Two new bridges have been opened to allow contractors to access the Lincoln Eastern Bypass site, saving around 40,000 trips through the city.
The first bridge is a 41-metre span, 1,100 tonne bridge over the Market Rasen rail line (equivalent to 200 elephants) and the second is a 140-metre span temporary structure over the River Witham and is based on a design by the British Army.
The River Witham bridge has been assembled using 200-tonne and 300-tonne cranes and took a total of 6,000 hours to build. Once it’s no longer needed, it will be taken down and removed from the site.
Councillor Richard Davies, Executive Member for Highways and Transport, said: “These new massive pieces of infrastructure mean that the site team can now easily travel and move heavy plant, machinery and materials over the River Witham and Market Rasen to Lincoln rail line.
“Not only will this save the project team thousands of hours, but it will also save our site and construction vehicles 40,000 trips through Lincoln itself.
“These new crossings are the most recent new large structures completed as part of the bypass scheme.
“Once the bridge in Greetwell is no longer needed for construction traffic, the team will waterproof it, surface it and install its service ducts before opening it up to road users with the rest of the bypass in May 2020.

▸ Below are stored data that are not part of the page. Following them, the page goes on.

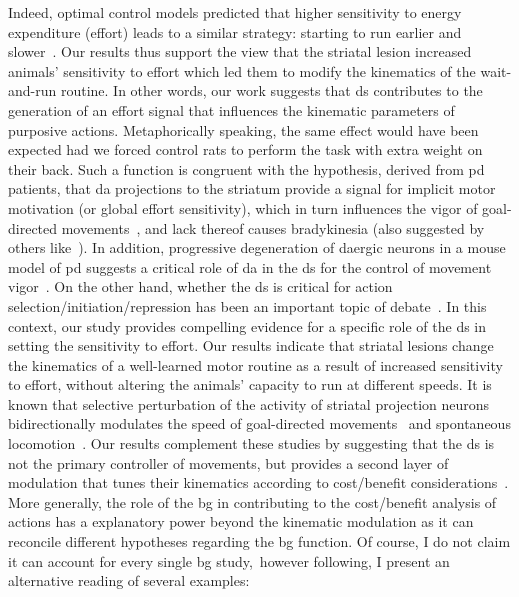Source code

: Indeed, optimal control models predicted that higher sensitivity to energy expenditure (effort) leads to a similar strategy: starting to run earlier and slower~\cite{JuradoParras2020}.
Our results thus support the view that the striatal lesion increased animals' sensitivity to effort which led them to modify the kinematics of the wait-and-run routine.
In other words, our work suggests that \gls{ds} contributes to the generation of an effort signal that influences the kinematic parameters of purposive actions.
Metaphorically speaking, the same effect would have been expected had we forced control rats to perform the task with extra weight on their back.
Such a function is congruent with the hypothesis, derived from \gls{pd} patients, that \gls{da} projections to the striatum provide a signal for implicit motor motivation (or global effort sensitivity), which in turn influences the vigor of goal-directed movements~\cite{Mazzoni2007}, and lack thereof causes bradykinesia (also suggested by others like~\cite{Berke2018NN, Beeler2012Fron}).
In addition, progressive degeneration of \gls{da}ergic neurons in a mouse model of \gls{pd} suggests a critical role of \gls{da} in the \gls{ds} for the control of movement vigor~\cite{Panigrahi2015Cell}.
On the other hand, whether the \gls{ds} is critical for action selection/initiation/repression has been an important topic of debate~\cite{Turner2010CurrOpinNeurobiol, Dudman2016CurrOpinNeurobiol}.
In this context, our study provides compelling evidence for a specific role of the \gls{ds} in setting the sensitivity to effort.
Our results indicate that striatal lesions change the kinematics of a well-learned motor routine as a result of increased sensitivity to effort, without altering the animals' capacity to run at different speeds.
It is known that selective perturbation of the activity of striatal projection neurons bidirectionally modulates the speed of goal-directed movements~\cite{Yttri2016Nature} and spontaneous locomotion~\cite{Kravitz2010Nature}.
Our results complement these studies by suggesting that the \gls{ds} is not the primary controller of movements, but provides a second layer of modulation that tunes their kinematics according to cost/benefit considerations~\cite{Berke2018NN,Beeler2012Fron}.
More generally, the role of the \gls{bg} in contributing to the cost/benefit analysis of actions has a explanatory power beyond the kinematic modulation as it can reconcile different hypotheses regarding the \gls{bg} function.
Of course, I do not claim it can account for every single \gls{bg} study,\footnotemark\ however following, I present an alternative reading of several examples:

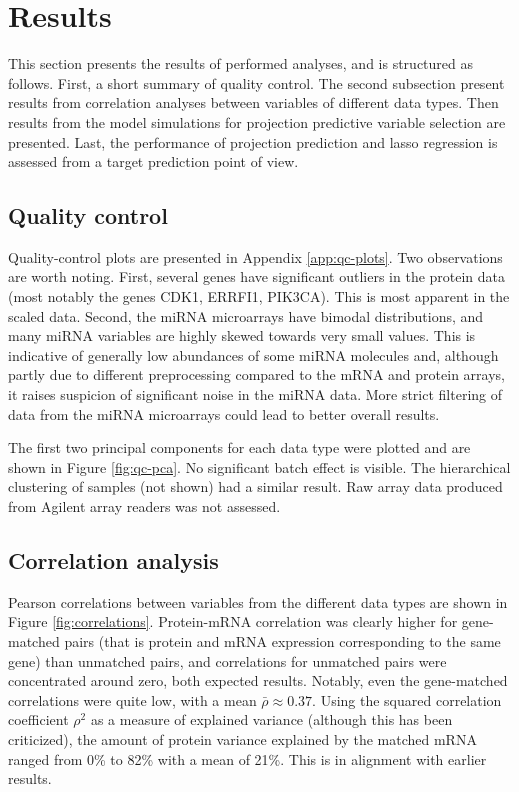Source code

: 
\section{Results}

This section presents the results of performed analyses, and is structured as
follows. First, a short summary of quality control. The second subsection
present results from correlation analyses between variables of different data
types. Then results from the model simulations for projection predictive
variable selection are presented. Last, the performance of projection
prediction and lasso regression is assessed from a target prediction point of
view.




\subsection{Quality control}

Quality-control plots are presented in Appendix \ref{app:qc-plots}. Two
observations are worth noting. First, several genes have significant outliers
in the protein data (most notably the genes CDK1, ERRFI1, PIK3CA). This is
most apparent in the scaled data. Second, the miRNA microarrays have bimodal
distributions, and many miRNA variables are highly skewed towards very small
values. This is indicative of generally low abundances of some miRNA molecules
and, although partly due to different preprocessing compared to the mRNA and
protein arrays, it raises suspicion of significant noise in the miRNA data.
More strict filtering of data from the miRNA microarrays could lead to better
overall results.

The first two principal components for each data type were plotted and are
shown in Figure \ref{fig:qc-pca}. No significant batch effect is visible. The
hierarchical clustering of samples (not shown) had a similar result.
Raw array data produced from Agilent array readers was not assessed.




\subsection{Correlation analysis}

Pearson correlations between variables from the different data types are shown in Figure
\ref{fig:correlations}. Protein-mRNA correlation was clearly higher for gene-matched pairs
(that is protein and mRNA expression corresponding to the same gene) than unmatched pairs,
and correlations for unmatched pairs were concentrated around zero, both expected
results. Notably, even the gene-matched correlations were quite low, with a
mean $\bar{\rho} \approx 0.37$. Using the squared correlation coefficient $\rho^2$ as a
measure of explained variance (although this has been criticized), the amount
of protein variance explained by the matched mRNA ranged from 0\% to 82\% with a mean of
21\%. This is in alignment with earlier results.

“Now that we have access over the river and delphs in Washingborough, our bridges team will now be focusing their efforts on getting the new permanent River Witham viaduct built, along with working on the Heighington Road overbridge and the four new pedestrian/cycle bridges spread across the route.
“More generally, Lincoln Eastern Bypass works are progressing really well, and we’re still on track for having the bypass open by May 2020.”
Prior to this, and the catalyst for Hawk’s termination, was the collapse of construction giant Carillion.
The original completion date set for the project was December 2019.
The 7.5km Lincoln Eastern Bypass will link the A158 Wragby Road roundabout to the A15 at Bracebridge Heath
Lincolnshire County Council expects it to cut congestion in the city centre and it is predicted that traffic on Broadgate will be reduced by 25% when the scheme is completed.